Checkmate. A Very Stable Genius, Indeed!


Will Chamberlain



When the Mueller Report was released on April 18th, most commentators focused on the “explosive” factual allegations… At the end of Volume II of the Mueller Report, however, there were 20 pages of genuinely new material.

There, the former FBI director turned Special Counsel Robert Mueller defended his “Application of Obstruction-Of-Justice Statutes To The President.” These overlooked 20 pages were dedicated to defending Mueller’s interpretation of a single subsection of a single obstruction-of-justice statute: 18 U.S.C. § 1512(c)(2).

That’s quite strange, but you know what’s stranger still?

In June 2018 (a year before), Bill Barr, then in private practice…, wrote a detailed legal memorandum to Deputy Attorney General Rod Rosenstein… The subject was Mueller’s interpretation of the aforementioned 18 U.S.C. § 1512(c)(2)…

So-why…? And how, exactly, did Bill Barr know that that § 1512(c)(2) was central to Mueller’s obstruction theory – in June 2018…?

Why was AG Jeff Sessions asked for his resignation the day after the midterms?

Why was Bill Barr the only name ever seriously floated for AG?

And is it merely a coincidence that six weeks after Barr’s confirmation, the Mueller probe came to an end…?

This is a story about a legal chess match played for the highest stakes imaginable: Trump’s Presidency…

Trump’s legal team prevailed on February 14, 2019. That’s the day William Pelham Barr was confirmed as United States Attorney General.

So why, exactly, was the interpretation of 18 U.S.C. § 1512(c)(2) so contested…?

Because most of the obstruction statutes couldn’t possibly apply to President Trump’s behavior, as they require that a defendant obstruct a “pending proceeding” before an agency or tribunal.

It is settled law that an FBI investigation does not constitute such a proceeding. But § 1512(c) applies to acts of obstruction done with the intent of impairing evidence for a future, potential proceeding. That made it potentially usable (by Mueller) against the President… If taken to its extreme, it could be read to cover any act – no matter how lawful – that has the effect of impeding a federal investigation…

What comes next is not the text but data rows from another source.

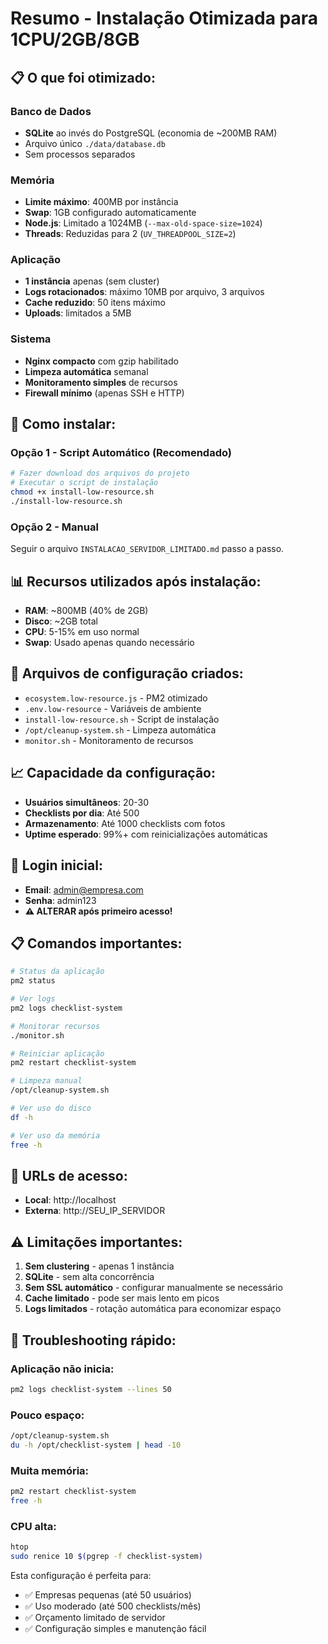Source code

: # Resumo - Instalação Otimizada para 1CPU/2GB/8GB

## 📋 O que foi otimizado:

### Banco de Dados
- **SQLite** ao invés do PostgreSQL (economia de ~200MB RAM)
- Arquivo único `./data/database.db` 
- Sem processos separados

### Memória
- **Limite máximo**: 400MB por instância
- **Swap**: 1GB configurado automaticamente
- **Node.js**: Limitado a 1024MB (`--max-old-space-size=1024`)
- **Threads**: Reduzidas para 2 (`UV_THREADPOOL_SIZE=2`)

### Aplicação
- **1 instância** apenas (sem cluster)
- **Logs rotacionados**: máximo 10MB por arquivo, 3 arquivos
- **Cache reduzido**: 50 itens máximo
- **Uploads**: limitados a 5MB

### Sistema
- **Nginx compacto** com gzip habilitado
- **Limpeza automática** semanal
- **Monitoramento simples** de recursos
- **Firewall mínimo** (apenas SSH e HTTP)

## 🚀 Como instalar:

### Opção 1 - Script Automático (Recomendado)
```bash
# Fazer download dos arquivos do projeto
# Executar o script de instalação
chmod +x install-low-resource.sh
./install-low-resource.sh
```

### Opção 2 - Manual
Seguir o arquivo `INSTALACAO_SERVIDOR_LIMITADO.md` passo a passo.

## 📊 Recursos utilizados após instalação:

- **RAM**: ~800MB (40% de 2GB)
- **Disco**: ~2GB total
- **CPU**: 5-15% em uso normal
- **Swap**: Usado apenas quando necessário

## 🔧 Arquivos de configuração criados:

- `ecosystem.low-resource.js` - PM2 otimizado
- `.env.low-resource` - Variáveis de ambiente
- `install-low-resource.sh` - Script de instalação
- `/opt/cleanup-system.sh` - Limpeza automática
- `monitor.sh` - Monitoramento de recursos

## 📈 Capacidade da configuração:

- **Usuários simultâneos**: 20-30
- **Checklists por dia**: Até 500
- **Armazenamento**: Até 1000 checklists com fotos
- **Uptime esperado**: 99%+ com reinicializações automáticas

## 🔐 Login inicial:
- **Email**: admin@empresa.com  
- **Senha**: admin123
- **⚠️ ALTERAR após primeiro acesso!**

## 📋 Comandos importantes:

```bash
# Status da aplicação
pm2 status

# Ver logs
pm2 logs checklist-system

# Monitorar recursos
./monitor.sh

# Reiniciar aplicação
pm2 restart checklist-system

# Limpeza manual
/opt/cleanup-system.sh

# Ver uso do disco
df -h

# Ver uso da memória
free -h
```

## 🎯 URLs de acesso:
- **Local**: http://localhost
- **Externa**: http://SEU_IP_SERVIDOR

## ⚠️ Limitações importantes:

1. **Sem clustering** - apenas 1 instância
2. **SQLite** - sem alta concorrência 
3. **Sem SSL automático** - configurar manualmente se necessário
4. **Cache limitado** - pode ser mais lento em picos
5. **Logs limitados** - rotação automática para economizar espaço

## 🔧 Troubleshooting rápido:

### Aplicação não inicia:
```bash
pm2 logs checklist-system --lines 50
```

### Pouco espaço:
```bash
/opt/cleanup-system.sh
du -h /opt/checklist-system | head -10
```

### Muita memória:
```bash
pm2 restart checklist-system
free -h
```

### CPU alta:
```bash
htop
sudo renice 10 $(pgrep -f checklist-system)
```

Esta configuração é perfeita para:
- ✅ Empresas pequenas (até 50 usuários)  
- ✅ Uso moderado (até 500 checklists/mês)
- ✅ Orçamento limitado de servidor
- ✅ Configuração simples e manutenção fácil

Conversely, in Barr’s reading… (the) subsection is a “residual clause” – a catch-all clause… Because subsection (c)(1) deals with types of obstruction that impair evidence, Barr argues, subsection (c)(2) has to be read narrowly, as limited to obstructive acts “that impair the integrity or availability of evidence.”

Mueller firmly disagreed…

For our purposes, it is enough to understand this:

Mueller adopted an expansive, acontextual, and constitutionally questionable interpretation of § 1512(c)(2) and used it to justify an extensive investigation into potential obstruction of justice by President Trump.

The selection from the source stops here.